Minister looks ahead to anti-Daesh coalition talks
Turkish offensive in Syria – Discussion of the proposal for a resolution on condemnation of the Turkish military offensive in north-east Syria – Speech by M. Jean-Yves Le Drian, Minister for Europe and Foreign Affairs, at the National Assembly (excerpts)
Paris, 30 October 2019
When the Turkish offensive began, France proposed a ministerial meeting of the [Global] Coalition against Daesh [so-called ISIL]. Indeed, we were extremely surprised that when the Coalition against Daesh was launched, all the countries met to decide on a shared initiative and that, when we were starting to get significant territorial victories, at a given moment two members of the Coalition, the United States of America and Turkey, without consulting the Coalition against Daesh, took initiatives that contradict the approach of combating the terrorist group. We thought this initiative was unacceptable. We called for a meeting of the Coalition. All the members of the European Union approved our move, and the meeting is finally going to be held on 14 November. France will take part in it, obviously, and I’ll send a frank and uncompromising message to our partners there. It will be a meeting of clarification and confirmation. It’s in a fortnight’s time.
First of all, we’ll have to agree on the need to continue the Coalition’s efforts to combat Daesh, update plans to that end, and ensure everyone takes into account the developments of recent weeks. On this occasion we’d like each member of the Coalition to shoulder its responsibilities, and we’d then all like to draw conclusions from this, in the new context.
A clarification by each Coalition partner, a clarification of the intentions of each Coalition partner, is now required. The question is simple: how can we continue together the fight against Daesh? The answer must be clear. We must be true to our word, consistent, and support and maintain respect [for] and the autonomy of the Syrian Democratic Forces. That’s the big challenge of this ministerial meeting we wanted, which is finally going to be held for the essential clarification.
I’d also like this Coalition meeting to provide an opportunity for a very frank discussion about the issue of Daesh fighters. It’s a central issue for the region’s security. It’s a central issue for Iraq’s security. But it’s also a central issue for France’s security, although I understand the repeated questions about French fighters, of whom there are 62 – a significant number, but compared to the more than 10,000 Daesh fighters who are currently in prisons in north-east Syria, it’s a small figure, and you have to tackle the issue of fighters comprehensively: ensure that the issue is central for the Russians, the Tunisians, the Moroccans and the Iraqis, and that we can provide a collective response, together with those who would like to make a contribution to that response.

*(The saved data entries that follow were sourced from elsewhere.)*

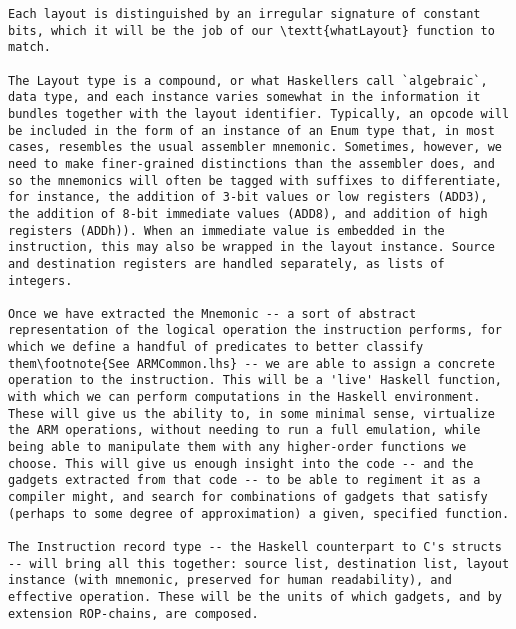 \documentclass{article}
\begin{document}
\begin{Verbatim}[fontsize=\scriptsize]
Each layout is distinguished by an irregular signature of constant bits, which it will be the job of our \textt{whatLayout} function to match.

The Layout type is a compound, or what Haskellers call `algebraic`, data type, and each instance varies somewhat in the information it bundles together with the layout identifier. Typically, an opcode will be included in the form of an instance of an Enum type that, in most cases, resembles the usual assembler mnemonic. Sometimes, however, we need to make finer-grained distinctions than the assembler does, and so the mnemonics will often be tagged with suffixes to differentiate, for instance, the addition of 3-bit values or low registers (ADD3), the addition of 8-bit immediate values (ADD8), and addition of high registers (ADDh)). When an immediate value is embedded in the instruction, this may also be wrapped in the layout instance. Source and destination registers are handled separately, as lists of integers.

Once we have extracted the Mnemonic -- a sort of abstract representation of the logical operation the instruction performs, for which we define a handful of predicates to better classify them\footnote{See ARMCommon.lhs} -- we are able to assign a concrete operation to the instruction. This will be a 'live' Haskell function, with which we can perform computations in the Haskell environment. These will give us the ability to, in some minimal sense, virtualize the ARM operations, without needing to run a full emulation, while being able to manipulate them with any higher-order functions we choose. This will give us enough insight into the code -- and the gadgets extracted from that code -- to be able to regiment it as a compiler might, and search for combinations of gadgets that satisfy (perhaps to some degree of approximation) a given, specified function.

The Instruction record type -- the Haskell counterpart to C's structs -- will bring all this together: source list, destination list, layout instance (with mnemonic, preserved for human readability), and effective operation. These will be the units of which gadgets, and by extension ROP-chains, are composed.


\end{Verbatim}
\end{document}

Finally, this meeting of the Coalition will have to review in detail our humanitarian support and stabilization activities in this context. In addition to north-east Syria, Iraq – which is in a very difficult situation – must also benefit from assistance and support in the face of the influx of additional refugees it’s receiving from Syria.
In addition to the Coalition and this confirmation and clarification meeting, it will also be important for us – because some of you have emphasized it – to clarify, at the NATO summit at the beginning of December, i.e. a fortnight later, Turkey’s status as a NATO ally. The meeting should provide the opportunity for a significant discussion between allies, a frank discussion, an uncompromising discussion, a discussion with the American position and a discussion with the Turkish position. As you know, the French President has expressed his willingness to take part in a preparatory meeting with the British Prime Minister, the German Chancellor and the Turkish President to discuss, before the meeting, the state of our relations with Turkey. This offer is still on the table, with the aim of clarifying very clearly the various parties’ intentions. I remind you that we’ve suspended our aid to Turkey. I also remind you that in the two meetings that will take place, we’ll be taking an extremely firm, extremely clear and extremely uncompromising position. (…)
I had the opportunity to say in the National Assembly a few days ago that I’ve experienced two tragic moments in the Syrian civil war. On 31 August 2013, as Defence Minister, I saw the impact of an American decision not to take action. On 13 October 2019, as Foreign Minister, I saw the consequences of a new American decision not to take action. It seems to me we’re facing a strategic turning point in this crisis, and this strategic turning point shows the compelling need for a real European surge towards greater European sovereignty and greater European strategic autonomy. The time has come to share responsibility; the time has come to ensure Europe shoulders its responsibilities. The time has come for Europe to adopt an uncompromising approach, otherwise Europe will be left behind by history. And in this regard, we must indeed recognize that this situation – the concomitance between the Turkish action and the American action –sows discord within the transatlantic relationship. I wanted to say this here, at the conclusion of this debate.
I have to say, on behalf of the government, that we appreciate the unanimity which is emerging and the determination to ensure we continue the fight against terrorism and solemnly express here our solidarity with the Syrian Democratic Forces./.